**Problem statement**
Output the data below exactly, without images.

───── Material for this task

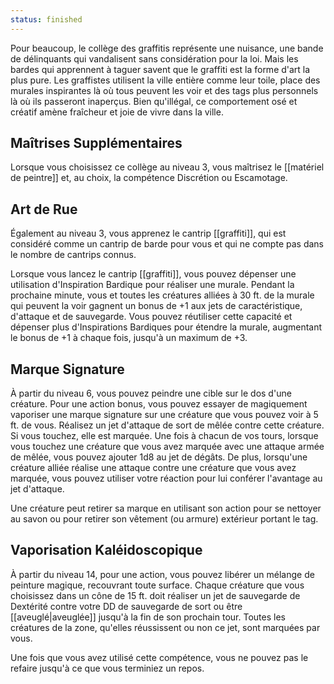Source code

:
 ```yaml
---
status: finished
---
```

Pour beaucoup, le collège des graffitis représente une nuisance, une bande de délinquants qui vandalisent sans considération pour la loi. Mais les bardes qui apprennent à taguer savent que le graffiti est la forme d'art la plus pure. Les graffistes utilisent la ville entière comme leur toile, place des murales inspirantes là où tous peuvent les voir et des tags plus personnels là où ils passeront inaperçus. Bien qu'illégal, ce comportement osé et créatif amène fraîcheur et joie de vivre dans la ville.

## Maîtrises Supplémentaires

Lorsque vous choisissez ce collège au niveau 3, vous maîtrisez le [[matériel de peintre]] et, au choix, la compétence Discrétion ou Escamotage.

## Art de Rue

Également au niveau 3, vous apprenez le cantrip [[graffiti]], qui est considéré comme un cantrip de barde pour vous et qui ne compte pas dans le nombre de cantrips connus.

Lorsque vous lancez le cantrip [[graffiti]], vous pouvez dépenser une utilisation d'Inspiration Bardique pour réaliser une murale. Pendant la prochaine minute, vous et toutes les créatures alliées à 30 ft. de la murale qui peuvent la voir gagnent un bonus de +1 aux jets de caractéristique, d'attaque et de sauvegarde. Vous pouvez réutiliser cette capacité et dépenser plus d'Inspirations Bardiques pour étendre la murale, augmentant le bonus de +1 à chaque fois, jusqu'à un maximum de +3.

## Marque Signature

À partir du niveau 6, vous pouvez peindre une cible sur le dos d'une créature. Pour une action bonus, vous pouvez essayer de magiquement vaporiser une marque signature sur une créature que vous pouvez voir à 5 ft. de vous. Réalisez un jet d'attaque de sort de mêlée contre cette créature. Si vous touchez, elle est marquée. Une fois à chacun de vos tours, lorsque vous touchez une créature que vous avez marquée avec une attaque armée de mêlée, vous pouvez ajouter 1d8 au jet de dégâts. De plus, lorsqu'une créature alliée réalise une attaque contre une créature que vous avez marquée, vous pouvez utiliser votre réaction pour lui conférer l'avantage au jet d'attaque.

Une créature peut retirer sa marque en utilisant son action pour se nettoyer au savon ou pour retirer son vêtement (ou armure) extérieur portant le tag.

## Vaporisation Kaléidoscopique

À partir du niveau 14, pour une action, vous pouvez libérer un mélange de peinture magique, recouvrant toute surface. Chaque créature que vous choisissez dans un cône de 15 ft. doit réaliser un jet de sauvegarde de Dextérité contre votre DD de sauvegarde de sort ou être [[aveuglé|aveuglée]] jusqu'à la fin de son prochain tour. Toutes les créatures de la zone, qu'elles réussissent ou non ce jet, sont marquées par vous.

Une fois que vous avez utilisé cette compétence, vous ne pouvez pas le refaire jusqu'à ce que vous terminiez un repos.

──────────

**Task response**
Source code

:
 ```yaml
---
status: finished
---
```

Pour beaucoup, le collège des graffitis représente une nuisance, une bande de délinquants qui vandalisent sans considération pour la loi. Mais les bardes qui apprennent à taguer savent que le graffiti est la forme d'art la plus pure. Les graffistes utilisent la ville entière comme leur toile, place des murales inspirantes là où tous peuvent les voir et des tags plus personnels là où ils passeront inaperçus. Bien qu'illégal, ce comportement osé et créatif amène fraîcheur et joie de vivre dans la ville.

## Maîtrises Supplémentaires

Lorsque vous choisissez ce collège au niveau 3, vous maîtrisez le [[matériel de peintre]] et, au choix, la compétence Discrétion ou Escamotage.

## Art de Rue

Également au niveau 3, vous apprenez le cantrip [[graffiti]], qui est considéré comme un cantrip de barde pour vous et qui ne compte pas dans le nombre de cantrips connus.

Lorsque vous lancez le cantrip [[graffiti]], vous pouvez dépenser une utilisation d'Inspiration Bardique pour réaliser une murale. Pendant la prochaine minute, vous et toutes les créatures alliées à 30 ft. de la murale qui peuvent la voir gagnent un bonus de +1 aux jets de caractéristique, d'attaque et de sauvegarde. Vous pouvez réutiliser cette capacité et dépenser plus d'Inspirations Bardiques pour étendre la murale, augmentant le bonus de +1 à chaque fois, jusqu'à un maximum de +3.

## Marque Signature

À partir du niveau 6, vous pouvez peindre une cible sur le dos d'une créature. Pour une action bonus, vous pouvez essayer de magiquement vaporiser une marque signature sur une créature que vous pouvez voir à 5 ft. de vous. Réalisez un jet d'attaque de sort de mêlée contre cette créature. Si vous touchez, elle est marquée. Une fois à chacun de vos tours, lorsque vous touchez une créature que vous avez marquée avec une attaque armée de mêlée, vous pouvez ajouter 1d8 au jet de dégâts. De plus, lorsqu'une créature alliée réalise une attaque contre une créature que vous avez marquée, vous pouvez utiliser votre réaction pour lui conférer l'avantage au jet d'attaque.

Une créature peut retirer sa marque en utilisant son action pour se nettoyer au savon ou pour retirer son vêtement (ou armure) extérieur portant le tag.

## Vaporisation Kaléidoscopique

À partir du niveau 14, pour une action, vous pouvez libérer un mélange de peinture magique, recouvrant toute surface. Chaque créature que vous choisissez dans un cône de 15 ft. doit réaliser un jet de sauvegarde de Dextérité contre votre DD de sauvegarde de sort ou être [[aveuglé|aveuglée]] jusqu'à la fin de son prochain tour. Toutes les créatures de la zone, qu'elles réussissent ou non ce jet, sont marquées par vous.

Une fois que vous avez utilisé cette compétence, vous ne pouvez pas le refaire jusqu'à ce que vous terminiez un repos.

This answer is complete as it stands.